● WORK TO BE COMPLETED: The records follow. Count the lines holding "blockquote" and give only the number.

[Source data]

____________

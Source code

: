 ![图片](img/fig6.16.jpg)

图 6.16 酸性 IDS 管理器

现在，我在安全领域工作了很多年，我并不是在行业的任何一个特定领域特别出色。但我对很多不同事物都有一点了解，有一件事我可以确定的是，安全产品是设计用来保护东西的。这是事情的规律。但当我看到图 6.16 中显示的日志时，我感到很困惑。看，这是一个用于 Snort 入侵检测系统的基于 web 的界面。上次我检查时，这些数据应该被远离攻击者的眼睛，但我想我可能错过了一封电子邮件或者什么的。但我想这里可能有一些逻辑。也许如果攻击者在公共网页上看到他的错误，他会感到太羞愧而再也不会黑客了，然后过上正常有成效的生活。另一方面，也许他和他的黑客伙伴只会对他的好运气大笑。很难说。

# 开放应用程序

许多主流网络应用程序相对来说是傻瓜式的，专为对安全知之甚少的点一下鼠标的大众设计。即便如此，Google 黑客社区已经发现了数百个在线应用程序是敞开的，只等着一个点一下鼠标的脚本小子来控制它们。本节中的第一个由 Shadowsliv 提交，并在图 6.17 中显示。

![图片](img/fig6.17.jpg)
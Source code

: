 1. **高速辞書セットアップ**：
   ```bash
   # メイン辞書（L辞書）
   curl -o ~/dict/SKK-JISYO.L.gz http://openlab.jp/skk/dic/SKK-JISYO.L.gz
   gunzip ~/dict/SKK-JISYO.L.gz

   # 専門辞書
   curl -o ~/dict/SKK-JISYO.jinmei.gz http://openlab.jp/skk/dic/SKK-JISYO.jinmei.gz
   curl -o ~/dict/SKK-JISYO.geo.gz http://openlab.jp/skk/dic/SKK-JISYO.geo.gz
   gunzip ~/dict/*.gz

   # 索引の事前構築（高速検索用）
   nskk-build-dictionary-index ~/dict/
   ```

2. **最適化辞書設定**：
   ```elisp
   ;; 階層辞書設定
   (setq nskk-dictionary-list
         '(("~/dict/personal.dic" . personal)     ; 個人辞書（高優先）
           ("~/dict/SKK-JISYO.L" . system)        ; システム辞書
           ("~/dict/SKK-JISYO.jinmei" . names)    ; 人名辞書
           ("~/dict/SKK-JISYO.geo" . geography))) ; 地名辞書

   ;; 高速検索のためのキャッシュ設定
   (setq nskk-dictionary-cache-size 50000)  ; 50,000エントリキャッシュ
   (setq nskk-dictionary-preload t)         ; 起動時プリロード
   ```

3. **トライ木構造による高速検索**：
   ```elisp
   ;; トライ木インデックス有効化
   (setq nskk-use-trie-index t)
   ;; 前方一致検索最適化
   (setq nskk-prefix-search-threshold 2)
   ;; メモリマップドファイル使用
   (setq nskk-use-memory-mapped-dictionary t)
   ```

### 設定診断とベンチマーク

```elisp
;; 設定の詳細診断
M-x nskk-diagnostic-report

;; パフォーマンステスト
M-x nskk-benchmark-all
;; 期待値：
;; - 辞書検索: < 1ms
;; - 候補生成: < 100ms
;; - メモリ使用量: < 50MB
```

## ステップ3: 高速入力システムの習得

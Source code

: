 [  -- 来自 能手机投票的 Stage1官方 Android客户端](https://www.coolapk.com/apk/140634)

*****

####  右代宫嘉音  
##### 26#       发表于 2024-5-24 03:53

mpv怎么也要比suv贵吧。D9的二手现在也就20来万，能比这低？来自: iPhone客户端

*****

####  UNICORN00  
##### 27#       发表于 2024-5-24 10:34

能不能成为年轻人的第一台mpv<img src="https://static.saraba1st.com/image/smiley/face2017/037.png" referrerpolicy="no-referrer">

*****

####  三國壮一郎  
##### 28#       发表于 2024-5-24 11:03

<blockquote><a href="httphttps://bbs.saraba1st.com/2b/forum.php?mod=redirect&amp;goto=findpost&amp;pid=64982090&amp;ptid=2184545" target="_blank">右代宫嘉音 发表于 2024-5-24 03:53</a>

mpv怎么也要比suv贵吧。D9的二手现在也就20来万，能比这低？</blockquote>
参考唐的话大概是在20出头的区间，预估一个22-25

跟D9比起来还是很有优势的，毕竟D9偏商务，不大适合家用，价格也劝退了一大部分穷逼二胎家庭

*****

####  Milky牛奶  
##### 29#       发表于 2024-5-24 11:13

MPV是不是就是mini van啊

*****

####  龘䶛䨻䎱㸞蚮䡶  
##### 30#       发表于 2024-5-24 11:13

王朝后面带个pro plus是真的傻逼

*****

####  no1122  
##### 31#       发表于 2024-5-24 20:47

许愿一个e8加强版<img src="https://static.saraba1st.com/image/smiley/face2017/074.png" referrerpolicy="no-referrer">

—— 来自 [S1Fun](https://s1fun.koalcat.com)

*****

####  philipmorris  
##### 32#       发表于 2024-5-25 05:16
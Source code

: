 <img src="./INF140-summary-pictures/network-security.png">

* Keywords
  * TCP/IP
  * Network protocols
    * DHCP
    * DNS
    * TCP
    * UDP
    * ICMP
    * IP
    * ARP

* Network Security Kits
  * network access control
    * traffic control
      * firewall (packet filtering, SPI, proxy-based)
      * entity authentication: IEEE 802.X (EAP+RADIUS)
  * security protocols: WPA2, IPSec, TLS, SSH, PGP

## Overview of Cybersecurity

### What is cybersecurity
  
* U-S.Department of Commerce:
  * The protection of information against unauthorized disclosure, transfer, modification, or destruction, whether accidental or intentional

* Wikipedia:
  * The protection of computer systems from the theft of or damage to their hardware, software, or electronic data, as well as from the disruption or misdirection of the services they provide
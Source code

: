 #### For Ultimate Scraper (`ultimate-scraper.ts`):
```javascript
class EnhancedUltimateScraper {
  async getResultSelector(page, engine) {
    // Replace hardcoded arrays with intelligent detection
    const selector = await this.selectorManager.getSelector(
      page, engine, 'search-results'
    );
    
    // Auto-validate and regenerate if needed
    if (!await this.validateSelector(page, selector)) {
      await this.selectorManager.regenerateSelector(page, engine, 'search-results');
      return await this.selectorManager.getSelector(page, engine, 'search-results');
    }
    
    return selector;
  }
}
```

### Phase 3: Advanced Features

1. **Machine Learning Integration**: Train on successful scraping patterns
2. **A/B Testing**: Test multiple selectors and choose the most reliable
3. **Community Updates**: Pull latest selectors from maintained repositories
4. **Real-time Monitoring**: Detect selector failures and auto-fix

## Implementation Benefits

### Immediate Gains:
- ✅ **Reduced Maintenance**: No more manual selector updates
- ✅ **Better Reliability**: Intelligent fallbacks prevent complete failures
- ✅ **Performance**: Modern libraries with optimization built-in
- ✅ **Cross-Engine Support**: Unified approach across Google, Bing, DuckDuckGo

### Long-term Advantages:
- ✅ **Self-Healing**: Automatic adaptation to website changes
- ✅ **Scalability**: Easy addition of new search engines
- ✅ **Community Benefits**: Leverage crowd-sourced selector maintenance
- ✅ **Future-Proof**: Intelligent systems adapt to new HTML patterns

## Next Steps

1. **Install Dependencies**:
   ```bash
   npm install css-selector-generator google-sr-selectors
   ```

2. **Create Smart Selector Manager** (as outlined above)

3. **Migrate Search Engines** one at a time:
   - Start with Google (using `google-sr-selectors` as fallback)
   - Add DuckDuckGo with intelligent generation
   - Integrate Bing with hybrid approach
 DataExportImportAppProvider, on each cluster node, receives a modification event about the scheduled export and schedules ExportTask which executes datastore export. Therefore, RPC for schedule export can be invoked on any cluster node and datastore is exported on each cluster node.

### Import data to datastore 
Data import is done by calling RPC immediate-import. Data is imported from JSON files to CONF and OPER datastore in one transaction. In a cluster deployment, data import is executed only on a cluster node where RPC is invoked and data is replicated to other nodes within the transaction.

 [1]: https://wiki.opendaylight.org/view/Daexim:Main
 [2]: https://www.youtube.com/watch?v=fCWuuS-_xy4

____________

● OUTPUT OF THE TASK: 2